Eddie Murphy, Taylour Paige, Joseph Gordon-Levitt and Bronson Pinchot in ‘Beverly Hills Cop: Axel F (Photo: Netflix via AP)

Anyway, there’s a personal reason Gordon-Levitt wanted to be in Beverly Hills Cop. “I remember watching this movie when I was much too young because my older brother Dan was an enormous Eddie Murphy fan. And when you have an older sibling, the stuff they like takes on a certain mystique. It’s a little bit forbidden and maybe slightly over your head but so ultra cool. And that was Eddie Murphy and Beverly Hills Cop to me.” Dan died in 2010 from a drug-related accident. This film was a chance to connect with him again.

Gordon-Levitt was close to his brother – they founded HitRecord together, a “little corner of the internet” where creators can produce films and music and poetry and anything else artistic, and remix each other’s work too: “art for art’s sake”, as Gordon-Levitt puts it. But he hasn’t talked much about the loss. Nor does he talk much about his family in general – not his wife, the tech entrepreneur Tasha McCauley, nor their two sons, whose names he hasn’t disclosed. All of which is unsurprising given his distaste for fame. And yet, like it or not, he has been famous for three decades now. So how has celebrity changed in that time?

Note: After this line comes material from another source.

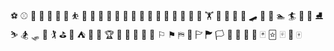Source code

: ⚽ ⚾ 🥎 🏀 🏐 🏈 🏉 ⛹ 🤾 🏏 🏑 🏒 🥅 🥍 🏓 🎾 🏸 🥊 🥋 🤺 🤼 🏃 🏇 🏋 🏹 🛶 🤸 🤹 🛹 🥏 🎳 🏊 🏄 🤽 🎿 ⛸ ⛷ 🏂 🛷 🥌 🏌 ⛳ 🧭 ⛺ 🎣 🧗 🏆 🏅 🥇 🥈 🥉 🏁 ⚐ ⚑ ⛿ 🚩 🏱 🏲 🏳 🎯 🎱 🎰 🎲 🃏 🃟 🂿 🎴 🀄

“One of the big changes that’s happened is obviously the rise of social media,” he begins. “Social media has a lot of real upsides. But it has made our culture even more obsessed with fame and popularity than it used to be. It’s just a recipe for unhappiness if you’re constantly thinking: ‘How popular am I? How many people like me?’”

joseph gordon-levitt: ‘people got 500 days of summer wrong’

Joseph Gordon-Levitt: ‘Social media is poisonous, addictive technology’ (Photo: The Tyler Twins/Netflix)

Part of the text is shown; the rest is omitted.